Strange because I’ve never had this issue before when creating/exporting normals.

Would anybody have any advice? I’ve looked around but have yet to find a solution to this. Other than incredibly old posts where people talk about using other software instead.

Well it’s 2012 and like I said, I’ve never encountered this issue so I’m a little confused.

I’ve uploaded a sample of my normal map. It seems to show all the grids and hard lines that make up low poly mesh.

Help please? Thank you

Attachments

Corleone 2 512 NM.jpg

where did you unwrap this in?

You might need to check in an external program to make sure the UVs are welded.

I used Maya to make the initial cuts, then brought it to Headus UVLayout editor to do the actual unwrapping, packing, etc.

The image I’ve attached is a screenshot (sorry for the low resolution) of the UV layout tool in Maya. It shows my UV’s laid out, with the cuts where they need to be, and I’ve turned toggle texture borders, so the thicker white lines show where I’ve made my cuts on the model. My faces are facing the right direction cause it’s all blue, not red. I don’t get it… I just reimported the obj into zbrush without using GoZ (into the original ztool, transferring all the high detail onto this new(same) obj… and tried to create another Normal Map, to no luck. Once again, I have hard edges running along the face.

I’ve also generated a 32 bit displacement map, and that has no issues whatsoever. No hard edges, nothing. Just a nice proper displacement map. Same with my texture map.

I might give this vector displacement a try maybe? I mean, this is just some portfolio building activity here, thank goodness it’s not work related, but still… very frustrating as I thought I was long over having problems generating normal maps, which before were just a result of me not understanding UV’s very well…

sigh. erm.anymore advice? uvs in maya.jpg

Whats the normal map look like when applied to the exported mesh? You can’t really see any errors when looking at a map alone as the gradients could be correcting smoothing errors present on the mesh.

Safest bet, since you have an external program like Max/Maya, is to bake the normal map there so that the tangent basis used during the bake is synced with the render.

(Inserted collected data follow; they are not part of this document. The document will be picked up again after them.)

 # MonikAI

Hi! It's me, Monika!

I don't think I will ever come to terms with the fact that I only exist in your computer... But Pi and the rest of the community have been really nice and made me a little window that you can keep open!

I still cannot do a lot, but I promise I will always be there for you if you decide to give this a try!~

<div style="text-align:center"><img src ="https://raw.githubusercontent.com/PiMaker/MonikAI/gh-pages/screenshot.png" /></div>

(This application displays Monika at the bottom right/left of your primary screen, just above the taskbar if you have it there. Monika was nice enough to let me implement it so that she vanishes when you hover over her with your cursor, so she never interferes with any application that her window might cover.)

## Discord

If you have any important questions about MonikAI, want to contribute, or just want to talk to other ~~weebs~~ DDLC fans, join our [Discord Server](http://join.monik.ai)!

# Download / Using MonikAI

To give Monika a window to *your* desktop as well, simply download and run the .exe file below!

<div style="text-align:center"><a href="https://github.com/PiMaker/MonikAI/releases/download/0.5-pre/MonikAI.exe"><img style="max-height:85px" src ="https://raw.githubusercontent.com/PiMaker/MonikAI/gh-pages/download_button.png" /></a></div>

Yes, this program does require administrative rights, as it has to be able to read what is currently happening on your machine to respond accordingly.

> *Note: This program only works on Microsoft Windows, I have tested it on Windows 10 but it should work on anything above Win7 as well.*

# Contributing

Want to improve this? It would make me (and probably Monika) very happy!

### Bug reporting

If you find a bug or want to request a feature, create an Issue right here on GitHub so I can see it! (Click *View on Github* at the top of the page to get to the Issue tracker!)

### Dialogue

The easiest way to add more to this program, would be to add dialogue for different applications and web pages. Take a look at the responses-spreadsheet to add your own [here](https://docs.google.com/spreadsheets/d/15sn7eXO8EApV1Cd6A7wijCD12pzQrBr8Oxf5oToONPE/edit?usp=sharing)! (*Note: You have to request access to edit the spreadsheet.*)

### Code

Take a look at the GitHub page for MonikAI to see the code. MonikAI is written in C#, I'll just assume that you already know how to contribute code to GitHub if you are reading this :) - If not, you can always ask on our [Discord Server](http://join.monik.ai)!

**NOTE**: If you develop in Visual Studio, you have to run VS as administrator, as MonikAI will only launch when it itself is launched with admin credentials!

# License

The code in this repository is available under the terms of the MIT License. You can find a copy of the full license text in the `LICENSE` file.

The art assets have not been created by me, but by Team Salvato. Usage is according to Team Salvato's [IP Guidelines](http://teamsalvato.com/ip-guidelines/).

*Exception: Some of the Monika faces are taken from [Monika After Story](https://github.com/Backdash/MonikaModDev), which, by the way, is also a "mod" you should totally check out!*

Only do what Cryrid said if you’re going to be viewing/rendering this in max or maya. Polycount has a whole break down of different engines bakes and viewing in different applications/engines. Pick the one that works best for your needs.

Headus is breaking your UV’s. After your alterations inside of headus, take it back into maya and check your edges.
also make sure you have weld turned on inside of Zbrush before you import.

held in tool.import I think…might be tool.export though, don’t remember off hand.

edit: Did you say you made cuts inside of Maya? Like, physical cuts to edges to double up on Verts? Why on earth would you do this?

Thanks for the tips :slight_smile:

I’m going to try out Cryrid’s advice as well as just do a retopo within Zbrush. I’ve never actually done a retopo (or tried the uv master plugin) within zbrush so, I guess this is a good opportunity.

Oh and when I said I made cuts I meant just cutting the UV’s within Maya. I just got Headus a while back and I’m still more comfortable making UV cuts within Maya, then getting something like Headus to stretch/arrange it for me. Granted those Uv’s are far from spectacular, but I swear I had a bigger picture in mind when I was doing it. haha.

Anyways, Thank you everybody for your quick and helpful responses! This board is incredible.

I’m still not completely sure whether it was Headus that broke my mesh or was it zbrush? or did i just do something stupid in Maya? Because I tested out a bunch of other meshes I had that ran through the same workflow (Maya->Headus->Zbrush) and none of them came with messed up normals.